1 原判決が認定した罪となるべき事実の要旨は次のとおりである。
被告人は、フランチャイズによる飲食店「ラーメン甲」の加盟店等の募集及び経営指導等を業とする乙株式会社(平成14年7月1日に「株式会社甲食品」から商号変更)の名誉を毀損しようと企て、平成14年10月18日ころから同年11月12日ころまでの間、東京都大田区内の被告人方において、パーソナルコンピュータを使用し、インターネットを介して、プロバイダーから提供されたサーバーのディスクスペースを用いて開設した「丙観察会 逝き逝きて丙」と題するホームページ内のトップページにおいて、「インチキFC甲粉砕!」、「貴方が『甲』で食事をすると、飲食代の4~5%がカルト集団の収入になります。」などと、同社がカルト集団である旨の虚偽の内容を記載した文章を掲載し、また、同ホームページの同社の会社説明会の広告を引用したページにおいて、その下段に「おいおい、まともな企業のふりしてんじゃねえよ。この手の就職情報誌には、給料のサバ読みはよくあることですが、ここまで実態とかけ離れているのも珍しい。教祖が宗教法人のブローカーをやっていた右翼系カルト『丙』が母体だということも、FC店を開くときに、自宅を無理矢理担保に入れられるなんてことも、この広告には全く書かれず、『店が持てる、店長になれる』と調子のいいことばかり。」と、同社が虚偽の広告をしているがごとき内容を記載した文章等を掲載し続け、これらを不特定多数の者の閲覧可能な状態に置き、もって、公然と事実を摘示して乙株式会社の名誉を毀損した(以下、被告人の上記行為を「本件表現行為」という。)。
原判決は、被告人は、公共の利害に関する事実について、主として公益を図る目的で本件表現行為を行ったものではあるが、摘示した事実の重要部分である、乙株式会社と丙とが一体性を有すること、そして、加盟店から乙株式会社へ、同社から丙へと資金が流れていることについては、真実であることの証明がなく、被告人が真実と信じたことについて相当の理由も認められないとして、被告人を有罪としたものである。

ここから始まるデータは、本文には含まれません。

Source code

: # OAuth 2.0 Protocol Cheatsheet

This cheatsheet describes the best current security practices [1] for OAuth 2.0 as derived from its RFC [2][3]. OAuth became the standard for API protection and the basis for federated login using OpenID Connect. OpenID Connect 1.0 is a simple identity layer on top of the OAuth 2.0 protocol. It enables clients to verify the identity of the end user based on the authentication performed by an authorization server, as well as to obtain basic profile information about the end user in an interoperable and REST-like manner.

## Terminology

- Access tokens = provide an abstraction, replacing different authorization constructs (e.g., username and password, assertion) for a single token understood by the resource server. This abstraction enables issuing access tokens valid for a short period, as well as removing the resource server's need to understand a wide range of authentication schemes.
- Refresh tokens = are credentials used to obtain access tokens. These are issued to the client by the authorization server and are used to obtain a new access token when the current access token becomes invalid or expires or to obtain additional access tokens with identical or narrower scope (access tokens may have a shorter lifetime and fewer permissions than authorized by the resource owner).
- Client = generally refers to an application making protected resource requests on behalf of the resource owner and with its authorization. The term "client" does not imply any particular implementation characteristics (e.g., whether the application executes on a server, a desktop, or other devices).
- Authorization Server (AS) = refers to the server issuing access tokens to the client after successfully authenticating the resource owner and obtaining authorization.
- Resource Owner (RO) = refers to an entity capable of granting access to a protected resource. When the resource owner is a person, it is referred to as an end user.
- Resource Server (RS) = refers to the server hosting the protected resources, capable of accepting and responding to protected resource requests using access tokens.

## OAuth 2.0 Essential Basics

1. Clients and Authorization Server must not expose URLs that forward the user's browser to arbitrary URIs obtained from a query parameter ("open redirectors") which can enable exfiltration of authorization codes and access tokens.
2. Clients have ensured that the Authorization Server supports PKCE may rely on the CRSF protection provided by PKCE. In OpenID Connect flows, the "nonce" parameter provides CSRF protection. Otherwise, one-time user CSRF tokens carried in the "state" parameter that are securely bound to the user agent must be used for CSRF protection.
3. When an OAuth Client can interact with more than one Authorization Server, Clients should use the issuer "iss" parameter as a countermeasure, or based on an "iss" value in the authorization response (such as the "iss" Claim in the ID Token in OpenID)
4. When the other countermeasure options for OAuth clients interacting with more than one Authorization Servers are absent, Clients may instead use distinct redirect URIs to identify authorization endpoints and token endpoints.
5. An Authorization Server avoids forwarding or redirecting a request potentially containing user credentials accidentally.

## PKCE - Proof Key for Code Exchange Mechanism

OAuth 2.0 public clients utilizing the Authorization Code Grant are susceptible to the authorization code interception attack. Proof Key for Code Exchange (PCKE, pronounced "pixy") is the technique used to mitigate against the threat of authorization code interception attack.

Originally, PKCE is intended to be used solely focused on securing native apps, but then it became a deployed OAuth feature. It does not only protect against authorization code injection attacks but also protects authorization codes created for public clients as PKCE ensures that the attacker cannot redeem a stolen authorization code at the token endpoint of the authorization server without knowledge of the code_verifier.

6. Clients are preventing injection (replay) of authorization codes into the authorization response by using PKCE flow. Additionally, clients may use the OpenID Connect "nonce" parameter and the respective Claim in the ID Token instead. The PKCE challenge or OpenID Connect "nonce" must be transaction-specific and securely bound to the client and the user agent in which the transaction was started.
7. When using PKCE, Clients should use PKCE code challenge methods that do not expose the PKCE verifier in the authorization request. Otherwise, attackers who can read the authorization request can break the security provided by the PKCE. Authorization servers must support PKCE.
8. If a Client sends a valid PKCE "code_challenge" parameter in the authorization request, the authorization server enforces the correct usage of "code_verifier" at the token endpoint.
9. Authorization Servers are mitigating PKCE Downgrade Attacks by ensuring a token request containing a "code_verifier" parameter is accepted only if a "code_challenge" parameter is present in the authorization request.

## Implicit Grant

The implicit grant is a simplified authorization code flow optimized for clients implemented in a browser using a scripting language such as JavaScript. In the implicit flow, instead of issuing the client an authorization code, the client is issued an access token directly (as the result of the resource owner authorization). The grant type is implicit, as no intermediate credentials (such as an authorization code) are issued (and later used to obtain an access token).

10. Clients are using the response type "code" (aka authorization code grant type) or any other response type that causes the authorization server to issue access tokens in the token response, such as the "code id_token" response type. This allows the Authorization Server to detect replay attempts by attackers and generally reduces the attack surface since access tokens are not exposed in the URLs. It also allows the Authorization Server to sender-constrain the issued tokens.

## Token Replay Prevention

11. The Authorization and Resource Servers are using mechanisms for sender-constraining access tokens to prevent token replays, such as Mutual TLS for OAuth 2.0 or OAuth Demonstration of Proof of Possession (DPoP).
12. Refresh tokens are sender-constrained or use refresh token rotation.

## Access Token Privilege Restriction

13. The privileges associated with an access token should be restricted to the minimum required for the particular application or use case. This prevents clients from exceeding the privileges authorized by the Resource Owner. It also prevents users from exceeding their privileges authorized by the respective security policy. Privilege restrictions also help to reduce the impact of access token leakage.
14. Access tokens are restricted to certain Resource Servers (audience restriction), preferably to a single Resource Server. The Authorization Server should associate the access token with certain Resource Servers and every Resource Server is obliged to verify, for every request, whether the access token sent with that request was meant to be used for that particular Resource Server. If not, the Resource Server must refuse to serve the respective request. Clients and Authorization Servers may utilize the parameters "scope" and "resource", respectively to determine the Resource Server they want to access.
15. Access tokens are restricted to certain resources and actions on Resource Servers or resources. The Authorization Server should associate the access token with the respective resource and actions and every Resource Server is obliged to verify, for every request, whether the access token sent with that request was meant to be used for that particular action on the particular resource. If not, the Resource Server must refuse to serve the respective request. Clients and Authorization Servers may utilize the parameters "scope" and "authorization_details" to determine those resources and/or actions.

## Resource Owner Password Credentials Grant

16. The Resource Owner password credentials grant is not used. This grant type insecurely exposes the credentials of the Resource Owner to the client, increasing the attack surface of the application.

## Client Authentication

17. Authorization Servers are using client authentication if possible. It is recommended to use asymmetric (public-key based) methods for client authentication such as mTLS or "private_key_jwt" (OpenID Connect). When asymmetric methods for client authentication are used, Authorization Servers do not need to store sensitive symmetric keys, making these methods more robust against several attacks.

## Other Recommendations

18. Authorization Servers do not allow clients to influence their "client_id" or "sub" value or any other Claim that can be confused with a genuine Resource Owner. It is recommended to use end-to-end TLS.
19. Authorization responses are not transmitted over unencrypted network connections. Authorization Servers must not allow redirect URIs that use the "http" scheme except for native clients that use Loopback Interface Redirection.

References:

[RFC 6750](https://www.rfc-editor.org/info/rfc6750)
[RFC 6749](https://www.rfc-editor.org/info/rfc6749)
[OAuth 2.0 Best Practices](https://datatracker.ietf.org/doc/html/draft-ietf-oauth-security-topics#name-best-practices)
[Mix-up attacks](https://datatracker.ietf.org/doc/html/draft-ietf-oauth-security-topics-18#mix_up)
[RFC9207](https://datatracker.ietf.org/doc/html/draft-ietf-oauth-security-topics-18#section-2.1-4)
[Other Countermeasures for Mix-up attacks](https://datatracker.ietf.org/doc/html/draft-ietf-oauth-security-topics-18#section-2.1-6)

2 所論は、被告人は、一市民として、インターネットの個人利用者に対して要求される水準を満たす調査を行った上で、本件表現行為を行っており、インターネットの発達に伴って表現行為を取り巻く環境が変化していることを考慮すれば、被告人が摘示した事実を真実と信じたことについては相当の理由があると解すべきであって、被告人には名誉毀損罪は成立しないと主張する。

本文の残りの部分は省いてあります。